• _THE DATA_
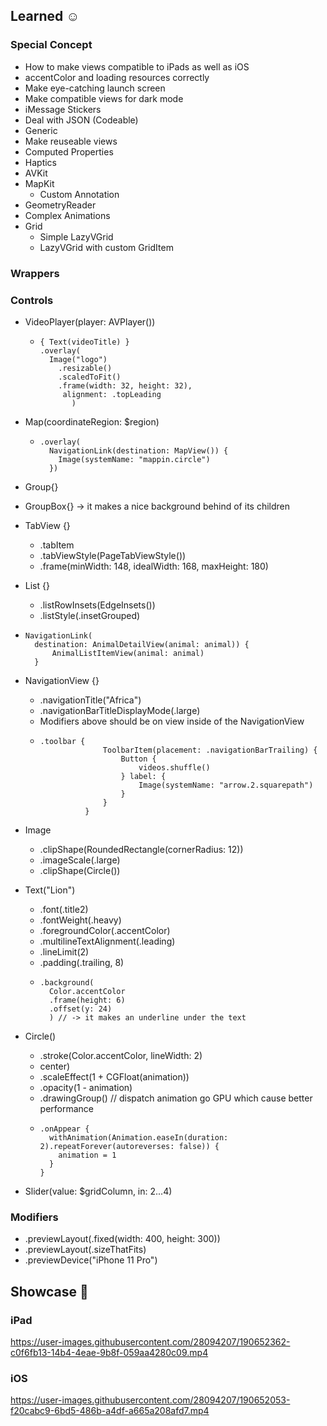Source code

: ## Learned ☺️

### Special Concept
* How to make views compatible to iPads as well as iOS
* accentColor and loading resources correctly
* Make eye-catching launch screen
* Make compatible views for dark mode
* iMessage Stickers
* Deal with JSON (Codeable)
* Generic
* Make reuseable views
* Computed Properties
* Haptics
* AVKit
* MapKit
  * Custom Annotation
* GeometryReader
* Complex Animations
* Grid
  * Simple LazyVGrid
  * LazyVGrid with custom GridItem
### Wrappers

### Controls
* VideoPlayer(player: AVPlayer())
  * ```
    { Text(videoTitle) }
    .overlay(
      Image("logo")
        .resizable()
        .scaledToFit()
        .frame(width: 32, height: 32),
         alignment: .topLeading
           )
    ```
* Map(coordinateRegion: $region)
  * ```
    .overlay(
      NavigationLink(destination: MapView()) {
        Image(systemName: "mappin.circle")
      })
      ```
* Group{}
* GroupBox{} -> it makes a nice background behind of its children
* TabView {}
  * .tabItem
  * .tabViewStyle(PageTabViewStyle())
  * .frame(minWidth: 148, idealWidth: 168, maxHeight: 180)

* List {}
  * .listRowInsets(EdgeInsets())
  * .listStyle(.insetGrouped)
* ``` 
  NavigationLink(
    destination: AnimalDetailView(animal: animal)) {
        AnimalListItemView(animal: animal)
    }
  ```

* NavigationView {}
  * .navigationTitle("Africa")
  * .navigationBarTitleDisplayMode(.large)
  * Modifiers above should be on view inside of the NavigationView
  * ```
    .toolbar {
                  ToolbarItem(placement: .navigationBarTrailing) {
                      Button {
                          videos.shuffle()
                      } label: {
                          Image(systemName: "arrow.2.squarepath")
                      }
                  }
              }
    ```
* Image
  * .clipShape(RoundedRectangle(cornerRadius: 12))
  * .imageScale(.large)
  * .clipShape(Circle())

* Text("Lion")
  * .font(.title2)
  * .fontWeight(.heavy)
  * .foregroundColor(.accentColor)
  * .multilineTextAlignment(.leading)
  * .lineLimit(2)
  * .padding(.trailing, 8)
  * ``` 
    .background(
      Color.accentColor
      .frame(height: 6)
      .offset(y: 24)
      ) // -> it makes an underline under the text
    ```


* Circle()
  * .stroke(Color.accentColor, lineWidth: 2)
  * center)
  * .scaleEffect(1 + CGFloat(animation))
  * .opacity(1 - animation)
  * .drawingGroup() // dispatch animation go GPU which cause better performance
  * ```
    .onAppear {
      withAnimation(Animation.easeIn(duration: 2).repeatForever(autoreverses: false)) {
        animation = 1
      }
    }
    ```
* Slider(value: $gridColumn, in: 2...4)
### Modifiers

* .previewLayout(.fixed(width: 400, height: 300))
* .previewLayout(.sizeThatFits)
* .previewDevice("iPhone 11 Pro")

## Showcase 📱

### iPad
https://user-images.githubusercontent.com/28094207/190652362-c0f6fb13-14b4-4eae-9b8f-059aa4280c09.mp4

### iOS
https://user-images.githubusercontent.com/28094207/190652053-f20cabc9-6bd5-486b-a4df-a665a208afd7.mp4

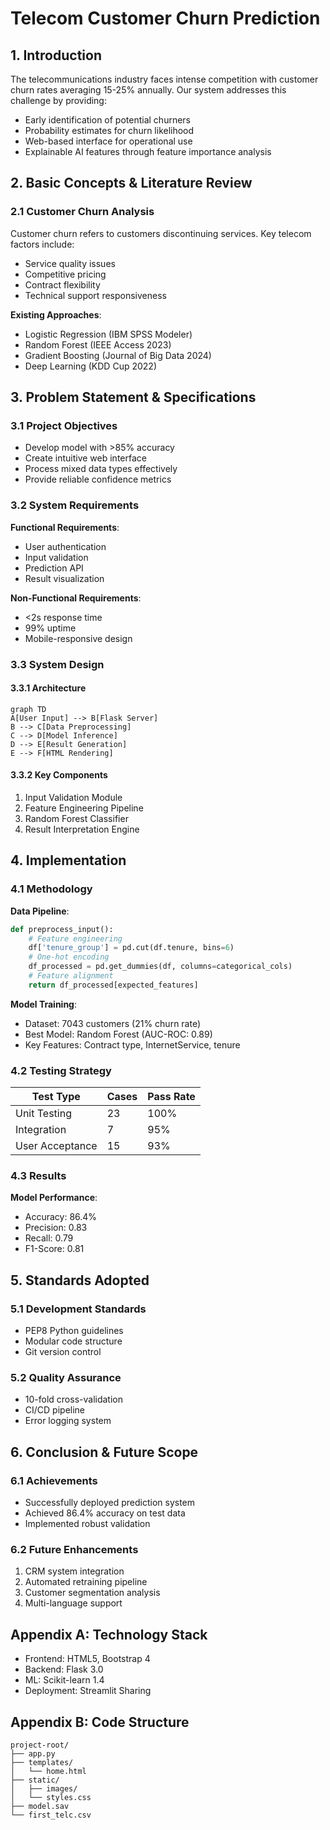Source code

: # Telecom Customer Churn Prediction

## 1. Introduction
The telecommunications industry faces intense competition with customer churn rates averaging 15-25% annually. Our system addresses this challenge by providing:  

- Early identification of potential churners  
- Probability estimates for churn likelihood  
- Web-based interface for operational use  
- Explainable AI features through feature importance analysis


## 2. Basic Concepts & Literature Review

### 2.1 Customer Churn Analysis
Customer churn refers to customers discontinuing services. Key telecom factors include:
- Service quality issues
- Competitive pricing
- Contract flexibility
- Technical support responsiveness

**Existing Approaches**:
- Logistic Regression (IBM SPSS Modeler)
- Random Forest (IEEE Access 2023)
- Gradient Boosting (Journal of Big Data 2024)
- Deep Learning (KDD Cup 2022)

## 3. Problem Statement & Specifications

### 3.1 Project Objectives
- Develop model with >85% accuracy
- Create intuitive web interface
- Process mixed data types effectively
- Provide reliable confidence metrics

### 3.2 System Requirements
**Functional Requirements**:
- User authentication
- Input validation
- Prediction API
- Result visualization

**Non-Functional Requirements**:
- <2s response time
- 99% uptime
- Mobile-responsive design

### 3.3 System Design

#### 3.3.1 Architecture
```mermaid
graph TD
A[User Input] --> B[Flask Server]
B --> C[Data Preprocessing]
C --> D[Model Inference]
D --> E[Result Generation]
E --> F[HTML Rendering]
```

#### 3.3.2 Key Components
1. Input Validation Module
2. Feature Engineering Pipeline
3. Random Forest Classifier
4. Result Interpretation Engine

## 4. Implementation

### 4.1 Methodology
**Data Pipeline**:
```python
def preprocess_input():
    # Feature engineering
    df['tenure_group'] = pd.cut(df.tenure, bins=6)
    # One-hot encoding
    df_processed = pd.get_dummies(df, columns=categorical_cols)
    # Feature alignment
    return df_processed[expected_features]
```

**Model Training**:
- Dataset: 7043 customers (21% churn rate)
- Best Model: Random Forest (AUC-ROC: 0.89)
- Key Features: Contract type, InternetService, tenure

### 4.2 Testing Strategy
| Test Type | Cases | Pass Rate |
|-----------|-------|-----------|
| Unit Testing | 23 | 100% |
| Integration | 7 | 95% |
| User Acceptance | 15 | 93% |

### 4.3 Results
**Model Performance**:
- Accuracy: 86.4%
- Precision: 0.83
- Recall: 0.79
- F1-Score: 0.81

## 5. Standards Adopted

### 5.1 Development Standards
- PEP8 Python guidelines
- Modular code structure
- Git version control

### 5.2 Quality Assurance
- 10-fold cross-validation
- CI/CD pipeline
- Error logging system

## 6. Conclusion & Future Scope

### 6.1 Achievements
- Successfully deployed prediction system
- Achieved 86.4% accuracy on test data
- Implemented robust validation

### 6.2 Future Enhancements
1. CRM system integration
2. Automated retraining pipeline
3. Customer segmentation analysis
4. Multi-language support

## Appendix A: Technology Stack
- Frontend: HTML5, Bootstrap 4
- Backend: Flask 3.0
- ML: Scikit-learn 1.4
- Deployment: Streamlit Sharing

## Appendix B: Code Structure
```
project-root/
├── app.py
├── templates/
│   └── home.html
├── static/
│   ├── images/
│   └── styles.css
├── model.sav
└── first_telc.csv
```
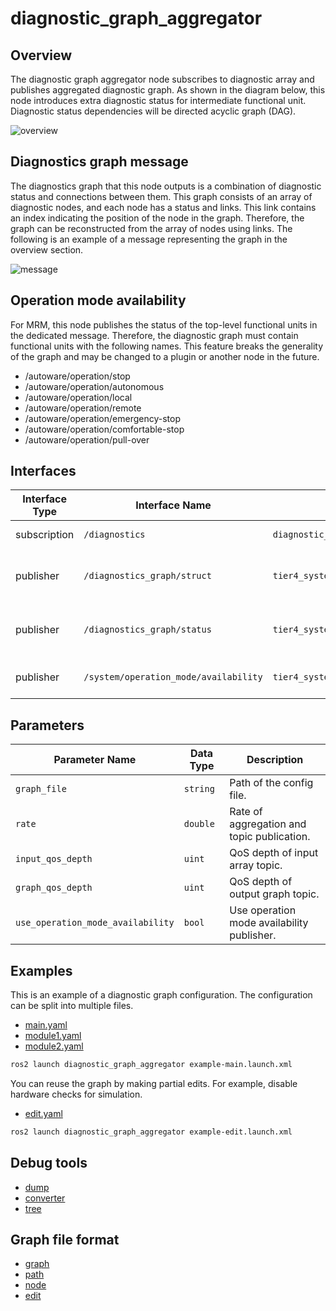 # diagnostic_graph_aggregator

## Overview

The diagnostic graph aggregator node subscribes to diagnostic array and publishes aggregated diagnostic graph.
As shown in the diagram below, this node introduces extra diagnostic status for intermediate functional unit.
Diagnostic status dependencies will be directed acyclic graph (DAG).

![overview](./doc/overview.drawio.svg)

## Diagnostics graph message

The diagnostics graph that this node outputs is a combination of diagnostic status and connections between them.
This graph consists of an array of diagnostic nodes, and each node has a status and links.
This link contains an index indicating the position of the node in the graph.
Therefore, the graph can be reconstructed from the array of nodes using links.
The following is an example of a message representing the graph in the overview section.

![message](./doc/message.drawio.svg)

## Operation mode availability

For MRM, this node publishes the status of the top-level functional units in the dedicated message.
Therefore, the diagnostic graph must contain functional units with the following names.
This feature breaks the generality of the graph and may be changed to a plugin or another node in the future.

- /autoware/operation/stop
- /autoware/operation/autonomous
- /autoware/operation/local
- /autoware/operation/remote
- /autoware/operation/emergency-stop
- /autoware/operation/comfortable-stop
- /autoware/operation/pull-over

## Interfaces

| Interface Type | Interface Name                        | Data Type                                         | Description                       |
| -------------- | ------------------------------------- | ------------------------------------------------- | --------------------------------- |
| subscription   | `/diagnostics`                        | `diagnostic_msgs/msg/DiagnosticArray`             | Diagnostics input.                |
| publisher      | `/diagnostics_graph/struct`           | `tier4_system_msgs/msg/DiagGraphStruct`           | Diagnostics graph (static part).  |
| publisher      | `/diagnostics_graph/status`           | `tier4_system_msgs/msg/DiagGraphStatus`           | Diagnostics graph (dynamic part). |
| publisher      | `/system/operation_mode/availability` | `tier4_system_msgs/msg/OperationModeAvailability` | Operation mode availability.      |

## Parameters

| Parameter Name                    | Data Type | Description                                |
| --------------------------------- | --------- | ------------------------------------------ |
| `graph_file`                      | `string`  | Path of the config file.                   |
| `rate`                            | `double`  | Rate of aggregation and topic publication. |
| `input_qos_depth`                 | `uint`    | QoS depth of input array topic.            |
| `graph_qos_depth`                 | `uint`    | QoS depth of output graph topic.           |
| `use_operation_mode_availability` | `bool`    | Use operation mode availability publisher. |

## Examples

This is an example of a diagnostic graph configuration. The configuration can be split into multiple files.

- [main.yaml](./example/graph/main.yaml)
- [module1.yaml](./example/graph/module1.yaml)
- [module2.yaml](./example/graph/module2.yaml)

```bash
ros2 launch diagnostic_graph_aggregator example-main.launch.xml
```

You can reuse the graph by making partial edits. For example, disable hardware checks for simulation.

- [edit.yaml](./example/graph/edit.yaml)

```bash
ros2 launch diagnostic_graph_aggregator example-edit.launch.xml
```

## Debug tools

- [dump](./doc/tool/dump.md)
- [converter](./doc/tool/converter.md)
- [tree](./doc/tool/tree.md)

## Graph file format

- [graph](./doc/format/graph.md)
- [path](./doc/format/path.md)
- [node](./doc/format/node.md)
- [edit](./doc/format/edit.md)
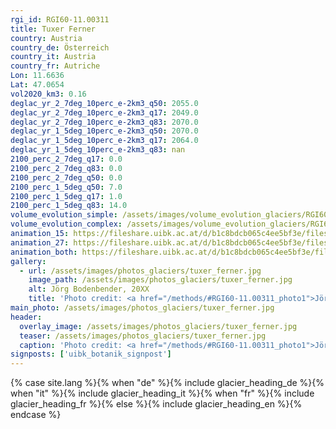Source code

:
```yaml
---
rgi_id: RGI60-11.00311
title: Tuxer Ferner
country: Austria
country_de: Österreich
country_it: Austria
country_fr: Autriche
Lon: 11.6636
Lat: 47.0654
vol2020_km3: 0.16
deglac_yr_2_7deg_10perc_e-2km3_q50: 2055.0
deglac_yr_2_7deg_10perc_e-2km3_q17: 2049.0
deglac_yr_2_7deg_10perc_e-2km3_q83: 2070.0
deglac_yr_1_5deg_10perc_e-2km3_q50: 2070.0
deglac_yr_1_5deg_10perc_e-2km3_q17: 2064.0
deglac_yr_1_5deg_10perc_e-2km3_q83: nan
2100_perc_2_7deg_q17: 0.0
2100_perc_2_7deg_q83: 0.0
2100_perc_2_7deg_q50: 0.0
2100_perc_1_5deg_q50: 7.0
2100_perc_1_5deg_q17: 1.0
2100_perc_1_5deg_q83: 14.0
volume_evolution_simple: /assets/images/volume_evolution_glaciers/RGI60-11.00311_simple_en.png
volume_evolution_complex: /assets/images/volume_evolution_glaciers/RGI60-11.00311_complex_en.png
animation_15: https://fileshare.uibk.ac.at/d/b1c8bdcb065c4ee5bf3e/files/?p=%2FRGI60-11.00311_%2B1.5%C2%B0C.mp4&dl=1
animation_27: https://fileshare.uibk.ac.at/d/b1c8bdcb065c4ee5bf3e/files/?p=%2FRGI60-11.00311_%2B2.7%C2%B0C.mp4&dl=1
animation_both: https://fileshare.uibk.ac.at/d/b1c8bdcb065c4ee5bf3e/files/?p=%2FRGI60-11.00311_both.mp4&dl=1
gallery:
  - url: /assets/images/photos_glaciers/tuxer_ferner.jpg
    image_path: /assets/images/photos_glaciers/tuxer_ferner.jpg
    alt: Jörg Bodenbender, 20XX
    title: 'Photo credit: <a href="/methods/#RGI60-11.00311_photo1">Jörg Bodenbender, 20XX</a>'
main_photo: /assets/images/photos_glaciers/tuxer_ferner.jpg
header:
  overlay_image: /assets/images/photos_glaciers/tuxer_ferner.jpg
  teaser: /assets/images/photos_glaciers/tuxer_ferner.jpg
  caption: 'Photo credit: <a href="/methods/#RGI60-11.00311_photo1">Jörg Bodenbender, 20XX</a>'
signposts: ['uibk_botanik_signpost']
---
```

{% case site.lang %}{% when "de" %}{% include glacier_heading_de %}{% when "it" %}{% include glacier_heading_it %}{% when "fr" %}{% include glacier_heading_fr %}{% else %}{% include glacier_heading_en %}{% endcase %}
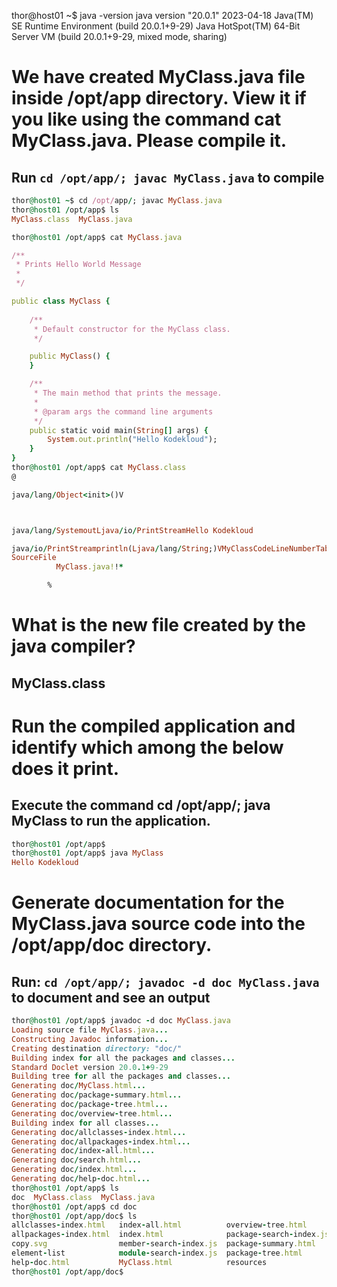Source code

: thor@host01 ~$ java -version
java version "20.0.1" 2023-04-18
Java(TM) SE Runtime Environment (build 20.0.1+9-29)
Java HotSpot(TM) 64-Bit Server VM (build 20.0.1+9-29, mixed mode, sharing)



# We have created MyClass.java file inside /opt/app directory. View it if you like using the command cat MyClass.java. Please compile it.
## Run `cd /opt/app/; javac MyClass.java` to compile
```ruby
thor@host01 ~$ cd /opt/app/; javac MyClass.java
thor@host01 /opt/app$ ls
MyClass.class  MyClass.java

thor@host01 /opt/app$ cat MyClass.java 

/**
 * Prints Hello World Message
 *
 */

public class MyClass {
    
    /**
     * Default constructor for the MyClass class.
     */

    public MyClass() {
    }

    /**
     * The main method that prints the message.
     *
     * @param args the command line arguments
     */
    public static void main(String[] args) {
        System.out.println("Hello Kodekloud");
    }
}
thor@host01 /opt/app$ cat MyClass.class 
@

java/lang/Object<init>()V



java/lang/SystemoutLjava/io/PrintStreamHello Kodekloud

java/io/PrintStreamprintln(Ljava/lang/String;)VMyClassCodeLineNumberTablemain([Ljava/lang/String;)V
SourceFile
          MyClass.java!!*

        %
```
# What is the new file created by the java compiler?

## MyClass.class


# Run the compiled application and identify which among the below does it print.
## Execute the command cd /opt/app/; java MyClass to run the application.
```ruby
thor@host01 /opt/app$ 
thor@host01 /opt/app$ java MyClass
Hello Kodekloud
```


# Generate documentation for the MyClass.java source code into the /opt/app/doc directory.
## Run: `cd /opt/app/; javadoc -d doc MyClass.java` to document and see an output

```ruby
thor@host01 /opt/app$ javadoc -d doc MyClass.java
Loading source file MyClass.java...
Constructing Javadoc information...
Creating destination directory: "doc/"
Building index for all the packages and classes...
Standard Doclet version 20.0.1+9-29
Building tree for all the packages and classes...
Generating doc/MyClass.html...
Generating doc/package-summary.html...
Generating doc/package-tree.html...
Generating doc/overview-tree.html...
Building index for all classes...
Generating doc/allclasses-index.html...
Generating doc/allpackages-index.html...
Generating doc/index-all.html...
Generating doc/search.html...
Generating doc/index.html...
Generating doc/help-doc.html...
thor@host01 /opt/app$ ls
doc  MyClass.class  MyClass.java
thor@host01 /opt/app$ cd doc
thor@host01 /opt/app/doc$ ls
allclasses-index.html   index-all.html          overview-tree.html       script-dir      stylesheet.css
allpackages-index.html  index.html              package-search-index.js  script.js       tag-search-index.js
copy.svg                member-search-index.js  package-summary.html     search.html     type-search-index.js
element-list            module-search-index.js  package-tree.html        search.js
help-doc.html           MyClass.html            resources                search-page.js
thor@host01 /opt/app/doc$

```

• _ASSIGNED TASK_
Scan the records above for the string "systemName", then select every line that holds it.

• _WRITTEN RESPONSE_
        Image(systemName: "mappin.circle")
                          Image(systemName: "arrow.2.squarepath")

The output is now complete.